ABOUT THIS EXERCISE: After locating the line with "## Configurations for different OSs" in the data that follows, return it and every later line exactly, up to and including the line with "If you want/need".

Stored data
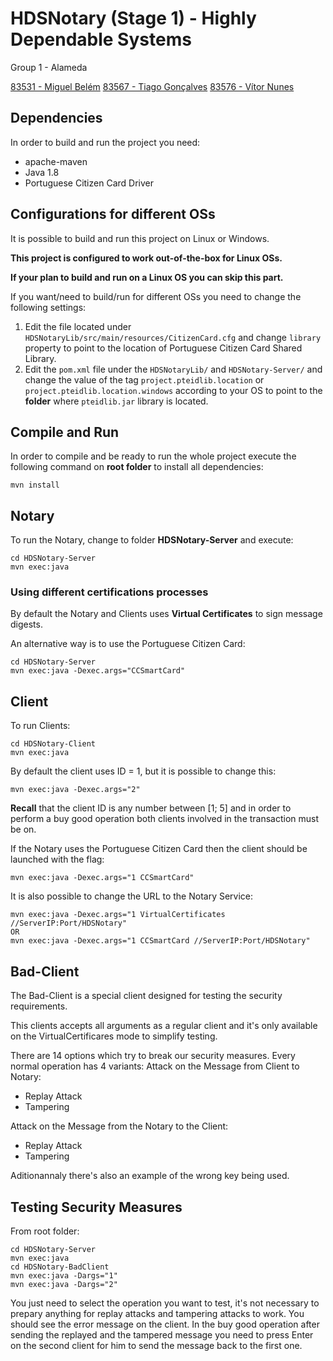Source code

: # HDSNotary (Stage 1) - Highly Dependable Systems

Group 1 - Alameda

[83531 - Miguel Belém](mailto:miguelbelem@tecnico.ulisboa.pt)
[83567 - Tiago Gonçalves](mailto:tiago.miguel.c.g@tecnico.ulisboa.pt)
[83576 - Vítor Nunes](mailto:vitor.sobrinho.nunes@tecnico.ulisboa.pt)

## Dependencies
In order to build and run the project you need:
* apache-maven
* Java 1.8
* Portuguese Citizen Card Driver

## Configurations for different OSs
It is possible to build and run this project on Linux or Windows.

**This project is configured to work out-of-the-box for Linux OSs.**

**If your plan to build and run on a Linux OS you can skip this part.**

If you want/need to build/run for different OSs you need to change the following settings:

1.  Edit the file located under `HDSNotaryLib/src/main/resources/CitizenCard.cfg` and
change `library` property to point to the location of Portuguese Citizen Card
Shared Library.
2.  Edit the `pom.xml` file under the `HDSNotaryLib/` and `HDSNotary-Server/` and
change the value of the tag `project.pteidlib.location` or 
`project.pteidlib.location.windows` according to your OS to point to the 
**folder** where `pteidlib.jar` library is located.

## Compile and Run
In order to compile and be ready to run the whole project execute the following 
command on **root folder** to install all dependencies:

    mvn install
    
## Notary
To run the Notary, change to folder **HDSNotary-Server** and execute:

    cd HDSNotary-Server
    mvn exec:java
    
### Using different certifications processes
By default the Notary and Clients uses **Virtual Certificates** to sign message 
digests.

An alternative way is to use the Portuguese Citizen Card:

    cd HDSNotary-Server
    mvn exec:java -Dexec.args="CCSmartCard"

## Client
To run Clients:

    cd HDSNotary-Client
    mvn exec:java
    
By default the client uses ID = 1, but it is possible to change this:
    
    mvn exec:java -Dexec.args="2"

**Recall** that the client ID is any number between [1; 5] and in order to perform a buy good operation both clients involved in the transaction must be on. 
    
If the Notary uses the Portuguese Citizen Card then the client should be launched
with the flag:

    mvn exec:java -Dexec.args="1 CCSmartCard"
    
It is also possible to change the URL to the Notary Service:

    mvn exec:java -Dexec.args="1 VirtualCertificates //ServerIP:Port/HDSNotary"
    OR
    mvn exec:java -Dexec.args="1 CCSmartCard //ServerIP:Port/HDSNotary"
        
   
## Bad-Client
The Bad-Client is a special client designed for testing the security requirements.

This clients accepts all arguments as a regular client and it's only available on the VirtualCertificares mode to simplify testing.

There are 14 options which try to break our security measures. Every normal operation has 4 variants:
Attack on the Message from Client to Notary:
* Replay Attack
* Tampering

Attack on the Message from the Notary to the Client:
* Replay Attack 
* Tampering

Aditionannaly there's also an example of the wrong key being used.

## Testing Security Measures
From root folder:

    cd HDSNotary-Server
    mvn exec:java
    cd HDSNotary-BadClient
    mvn exec:java -Dargs="1"
    mvn exec:java -Dargs="2"

You just need to select the operation you want to test, it's not necessary to prepary anything for replay attacks and tampering attacks to work. You should see the error message on the client. In the buy good operation after sending the replayed and the tampered message you need to press Enter on the second client for him to send the message back to the first one.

OUTPUT FOR THIS TASK:
## Configurations for different OSs
It is possible to build and run this project on Linux or Windows.

**This project is configured to work out-of-the-box for Linux OSs.**

**If your plan to build and run on a Linux OS you can skip this part.**

If you want/need to build/run for different OSs you need to change the following settings:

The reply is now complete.